— LISTED RECORDS —
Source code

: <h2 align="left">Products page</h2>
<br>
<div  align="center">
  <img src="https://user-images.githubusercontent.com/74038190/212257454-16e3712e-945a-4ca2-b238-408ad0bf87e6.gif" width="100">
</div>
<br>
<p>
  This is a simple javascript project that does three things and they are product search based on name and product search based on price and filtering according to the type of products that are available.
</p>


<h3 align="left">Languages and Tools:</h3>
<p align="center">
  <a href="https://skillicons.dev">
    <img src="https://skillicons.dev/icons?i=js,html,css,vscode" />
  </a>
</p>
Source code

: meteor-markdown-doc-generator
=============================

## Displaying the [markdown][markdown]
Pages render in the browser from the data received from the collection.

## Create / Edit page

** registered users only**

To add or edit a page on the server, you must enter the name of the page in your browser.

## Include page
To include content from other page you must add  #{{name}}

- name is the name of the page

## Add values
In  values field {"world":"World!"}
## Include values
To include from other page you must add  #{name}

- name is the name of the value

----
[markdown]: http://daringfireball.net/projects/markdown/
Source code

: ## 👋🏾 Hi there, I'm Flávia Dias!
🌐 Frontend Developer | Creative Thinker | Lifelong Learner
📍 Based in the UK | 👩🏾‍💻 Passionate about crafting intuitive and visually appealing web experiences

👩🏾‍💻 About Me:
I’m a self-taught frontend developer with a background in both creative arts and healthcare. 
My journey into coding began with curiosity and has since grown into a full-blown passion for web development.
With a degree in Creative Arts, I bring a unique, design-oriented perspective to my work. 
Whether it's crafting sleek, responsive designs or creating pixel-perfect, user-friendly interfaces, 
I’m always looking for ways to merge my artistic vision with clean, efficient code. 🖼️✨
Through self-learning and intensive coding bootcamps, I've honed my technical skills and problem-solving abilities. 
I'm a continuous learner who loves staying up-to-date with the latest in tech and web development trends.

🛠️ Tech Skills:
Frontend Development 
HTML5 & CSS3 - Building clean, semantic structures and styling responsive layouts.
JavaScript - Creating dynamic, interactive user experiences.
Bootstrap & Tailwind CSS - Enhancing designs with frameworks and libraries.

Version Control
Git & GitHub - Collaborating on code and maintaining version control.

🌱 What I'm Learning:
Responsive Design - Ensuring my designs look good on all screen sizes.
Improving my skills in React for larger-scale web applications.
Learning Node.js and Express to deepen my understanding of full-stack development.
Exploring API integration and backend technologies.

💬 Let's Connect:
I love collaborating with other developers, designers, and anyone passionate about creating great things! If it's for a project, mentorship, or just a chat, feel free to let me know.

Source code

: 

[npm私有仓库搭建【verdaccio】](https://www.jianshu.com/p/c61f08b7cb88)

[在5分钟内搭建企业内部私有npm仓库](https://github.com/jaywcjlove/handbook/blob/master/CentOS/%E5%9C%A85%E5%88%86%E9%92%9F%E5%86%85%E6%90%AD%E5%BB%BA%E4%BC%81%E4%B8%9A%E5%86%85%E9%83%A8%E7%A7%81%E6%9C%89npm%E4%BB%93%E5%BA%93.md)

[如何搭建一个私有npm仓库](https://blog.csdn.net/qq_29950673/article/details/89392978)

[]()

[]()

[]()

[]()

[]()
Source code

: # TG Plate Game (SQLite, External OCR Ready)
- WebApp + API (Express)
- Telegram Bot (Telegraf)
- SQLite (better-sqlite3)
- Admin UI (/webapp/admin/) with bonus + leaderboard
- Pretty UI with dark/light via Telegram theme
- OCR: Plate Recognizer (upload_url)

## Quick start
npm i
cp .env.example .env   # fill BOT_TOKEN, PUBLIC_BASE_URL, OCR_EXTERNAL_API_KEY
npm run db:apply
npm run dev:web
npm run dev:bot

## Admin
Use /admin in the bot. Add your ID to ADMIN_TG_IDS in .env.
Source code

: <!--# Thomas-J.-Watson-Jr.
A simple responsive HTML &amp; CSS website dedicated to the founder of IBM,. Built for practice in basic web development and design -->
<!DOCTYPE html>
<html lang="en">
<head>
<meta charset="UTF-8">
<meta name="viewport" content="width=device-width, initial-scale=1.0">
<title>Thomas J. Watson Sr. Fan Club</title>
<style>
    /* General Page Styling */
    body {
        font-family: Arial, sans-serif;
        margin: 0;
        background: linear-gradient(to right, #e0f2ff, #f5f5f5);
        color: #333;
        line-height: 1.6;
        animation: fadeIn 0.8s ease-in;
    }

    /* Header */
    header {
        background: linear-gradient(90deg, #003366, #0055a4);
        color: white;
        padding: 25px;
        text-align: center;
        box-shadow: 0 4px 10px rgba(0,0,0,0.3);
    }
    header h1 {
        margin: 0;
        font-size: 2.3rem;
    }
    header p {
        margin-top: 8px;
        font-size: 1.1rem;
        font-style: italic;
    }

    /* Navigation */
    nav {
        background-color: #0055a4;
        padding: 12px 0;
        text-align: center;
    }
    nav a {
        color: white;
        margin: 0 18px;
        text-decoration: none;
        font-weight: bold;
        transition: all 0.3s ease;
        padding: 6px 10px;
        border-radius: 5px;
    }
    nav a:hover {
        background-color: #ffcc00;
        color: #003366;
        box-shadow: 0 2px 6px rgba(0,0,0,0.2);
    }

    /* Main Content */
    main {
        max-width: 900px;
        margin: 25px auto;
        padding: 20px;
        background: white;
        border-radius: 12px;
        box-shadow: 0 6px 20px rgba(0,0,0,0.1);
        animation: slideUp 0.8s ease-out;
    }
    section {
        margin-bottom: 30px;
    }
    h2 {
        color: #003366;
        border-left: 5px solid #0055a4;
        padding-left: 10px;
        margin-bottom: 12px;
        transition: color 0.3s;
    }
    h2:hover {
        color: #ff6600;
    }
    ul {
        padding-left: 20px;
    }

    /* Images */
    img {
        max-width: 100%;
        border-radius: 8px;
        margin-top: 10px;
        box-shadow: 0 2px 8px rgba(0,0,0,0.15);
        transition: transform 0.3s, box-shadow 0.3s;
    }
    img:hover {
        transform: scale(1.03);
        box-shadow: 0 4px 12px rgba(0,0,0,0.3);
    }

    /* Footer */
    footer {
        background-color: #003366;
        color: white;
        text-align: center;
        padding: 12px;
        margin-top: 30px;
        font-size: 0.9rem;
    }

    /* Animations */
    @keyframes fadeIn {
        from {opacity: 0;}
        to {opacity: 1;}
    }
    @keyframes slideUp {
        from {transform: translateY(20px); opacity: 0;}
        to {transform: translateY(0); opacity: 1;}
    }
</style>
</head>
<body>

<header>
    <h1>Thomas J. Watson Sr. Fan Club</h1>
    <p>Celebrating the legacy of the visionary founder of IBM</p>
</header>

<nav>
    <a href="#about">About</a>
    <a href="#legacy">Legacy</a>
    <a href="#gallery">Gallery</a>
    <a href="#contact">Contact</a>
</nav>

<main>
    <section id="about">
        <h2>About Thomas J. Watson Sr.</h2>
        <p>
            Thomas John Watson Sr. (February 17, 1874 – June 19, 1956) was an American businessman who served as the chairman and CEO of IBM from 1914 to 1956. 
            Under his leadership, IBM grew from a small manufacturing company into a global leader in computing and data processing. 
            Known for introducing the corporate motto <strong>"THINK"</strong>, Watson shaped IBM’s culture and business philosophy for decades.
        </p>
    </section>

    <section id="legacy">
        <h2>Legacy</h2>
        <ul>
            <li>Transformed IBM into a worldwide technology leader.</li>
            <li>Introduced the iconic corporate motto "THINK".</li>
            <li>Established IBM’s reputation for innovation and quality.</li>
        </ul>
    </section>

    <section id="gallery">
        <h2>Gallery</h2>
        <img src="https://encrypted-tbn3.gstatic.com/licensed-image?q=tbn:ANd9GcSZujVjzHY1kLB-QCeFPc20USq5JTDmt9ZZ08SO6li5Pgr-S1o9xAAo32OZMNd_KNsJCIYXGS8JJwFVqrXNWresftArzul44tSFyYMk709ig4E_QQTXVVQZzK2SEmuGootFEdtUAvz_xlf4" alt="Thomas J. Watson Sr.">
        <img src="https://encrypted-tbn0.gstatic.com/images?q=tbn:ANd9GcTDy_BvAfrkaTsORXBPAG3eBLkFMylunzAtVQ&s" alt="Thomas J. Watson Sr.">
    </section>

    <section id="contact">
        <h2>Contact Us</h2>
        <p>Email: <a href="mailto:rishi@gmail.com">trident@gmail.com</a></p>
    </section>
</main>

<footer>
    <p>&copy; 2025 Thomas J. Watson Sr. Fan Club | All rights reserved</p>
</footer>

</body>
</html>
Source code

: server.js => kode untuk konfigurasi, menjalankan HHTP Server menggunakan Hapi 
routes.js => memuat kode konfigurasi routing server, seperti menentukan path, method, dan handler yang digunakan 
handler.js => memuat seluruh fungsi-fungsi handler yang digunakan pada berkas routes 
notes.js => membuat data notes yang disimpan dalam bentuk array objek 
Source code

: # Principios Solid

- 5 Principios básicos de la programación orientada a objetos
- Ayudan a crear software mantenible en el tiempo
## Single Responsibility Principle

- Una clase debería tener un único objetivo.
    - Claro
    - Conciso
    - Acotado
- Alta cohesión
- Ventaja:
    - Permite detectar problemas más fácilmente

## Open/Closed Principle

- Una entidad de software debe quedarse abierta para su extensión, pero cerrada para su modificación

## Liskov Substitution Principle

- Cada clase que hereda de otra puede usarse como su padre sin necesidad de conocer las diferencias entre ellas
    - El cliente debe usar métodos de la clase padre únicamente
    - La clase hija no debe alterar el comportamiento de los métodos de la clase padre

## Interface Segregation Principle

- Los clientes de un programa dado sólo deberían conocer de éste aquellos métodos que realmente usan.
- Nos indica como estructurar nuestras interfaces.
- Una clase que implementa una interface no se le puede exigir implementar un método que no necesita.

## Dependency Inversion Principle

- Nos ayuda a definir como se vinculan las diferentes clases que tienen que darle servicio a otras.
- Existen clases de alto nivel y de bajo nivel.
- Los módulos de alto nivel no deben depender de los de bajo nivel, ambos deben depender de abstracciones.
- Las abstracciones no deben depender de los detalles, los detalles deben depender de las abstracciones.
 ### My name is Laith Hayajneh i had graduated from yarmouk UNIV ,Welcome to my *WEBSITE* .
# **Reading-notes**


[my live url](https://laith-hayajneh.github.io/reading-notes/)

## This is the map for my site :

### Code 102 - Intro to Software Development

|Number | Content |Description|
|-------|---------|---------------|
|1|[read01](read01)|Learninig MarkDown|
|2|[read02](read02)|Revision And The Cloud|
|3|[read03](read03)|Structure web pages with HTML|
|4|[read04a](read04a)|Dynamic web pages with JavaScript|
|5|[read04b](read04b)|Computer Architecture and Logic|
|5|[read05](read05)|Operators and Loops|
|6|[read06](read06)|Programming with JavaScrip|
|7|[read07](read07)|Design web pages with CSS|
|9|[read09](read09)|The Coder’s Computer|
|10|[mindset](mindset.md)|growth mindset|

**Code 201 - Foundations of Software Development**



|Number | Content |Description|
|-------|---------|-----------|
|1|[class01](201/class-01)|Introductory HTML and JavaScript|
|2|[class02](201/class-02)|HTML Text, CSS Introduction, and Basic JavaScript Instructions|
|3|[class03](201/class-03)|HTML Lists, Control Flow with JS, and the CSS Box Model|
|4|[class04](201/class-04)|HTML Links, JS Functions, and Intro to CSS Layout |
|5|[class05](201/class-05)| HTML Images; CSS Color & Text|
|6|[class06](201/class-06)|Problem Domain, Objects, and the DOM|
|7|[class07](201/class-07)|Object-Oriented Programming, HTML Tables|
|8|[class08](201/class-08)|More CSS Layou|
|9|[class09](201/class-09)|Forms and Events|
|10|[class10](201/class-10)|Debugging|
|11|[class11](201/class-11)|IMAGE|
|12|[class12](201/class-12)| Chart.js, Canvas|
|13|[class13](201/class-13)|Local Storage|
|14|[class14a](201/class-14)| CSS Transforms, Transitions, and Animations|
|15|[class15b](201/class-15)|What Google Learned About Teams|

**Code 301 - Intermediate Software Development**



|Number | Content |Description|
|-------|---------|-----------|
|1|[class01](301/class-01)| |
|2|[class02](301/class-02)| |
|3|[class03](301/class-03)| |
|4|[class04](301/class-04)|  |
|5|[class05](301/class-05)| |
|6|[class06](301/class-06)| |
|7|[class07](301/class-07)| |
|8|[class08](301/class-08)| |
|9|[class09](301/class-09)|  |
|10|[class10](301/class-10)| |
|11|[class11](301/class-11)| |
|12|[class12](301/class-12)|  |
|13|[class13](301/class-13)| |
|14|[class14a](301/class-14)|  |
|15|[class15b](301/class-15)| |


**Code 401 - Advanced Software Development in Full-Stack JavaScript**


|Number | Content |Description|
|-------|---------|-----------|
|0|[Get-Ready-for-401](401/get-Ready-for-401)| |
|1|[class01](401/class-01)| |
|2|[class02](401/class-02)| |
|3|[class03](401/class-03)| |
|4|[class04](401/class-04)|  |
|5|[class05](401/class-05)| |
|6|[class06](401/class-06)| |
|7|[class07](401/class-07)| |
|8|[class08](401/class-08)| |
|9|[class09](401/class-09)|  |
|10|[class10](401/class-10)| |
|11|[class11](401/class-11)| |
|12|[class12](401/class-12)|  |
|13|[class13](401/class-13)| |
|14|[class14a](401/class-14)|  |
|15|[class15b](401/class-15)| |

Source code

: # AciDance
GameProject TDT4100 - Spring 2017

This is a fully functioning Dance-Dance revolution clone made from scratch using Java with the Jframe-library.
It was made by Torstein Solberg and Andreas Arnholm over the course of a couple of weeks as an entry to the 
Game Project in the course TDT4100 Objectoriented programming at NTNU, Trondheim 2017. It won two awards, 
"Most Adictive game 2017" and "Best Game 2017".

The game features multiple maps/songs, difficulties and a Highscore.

— WHAT THIS TASK INVOLVES —
Show, from the listing above, each line that contains the word "data".

— RESULT OF THIS EXERCISE —
Pages render in the browser from the data received from the collection.
            Under his leadership, IBM grew from a small manufacturing company into a global leader in computing and data processing. 
notes.js => membuat data notes yang disimpan dalam bentuk array objek 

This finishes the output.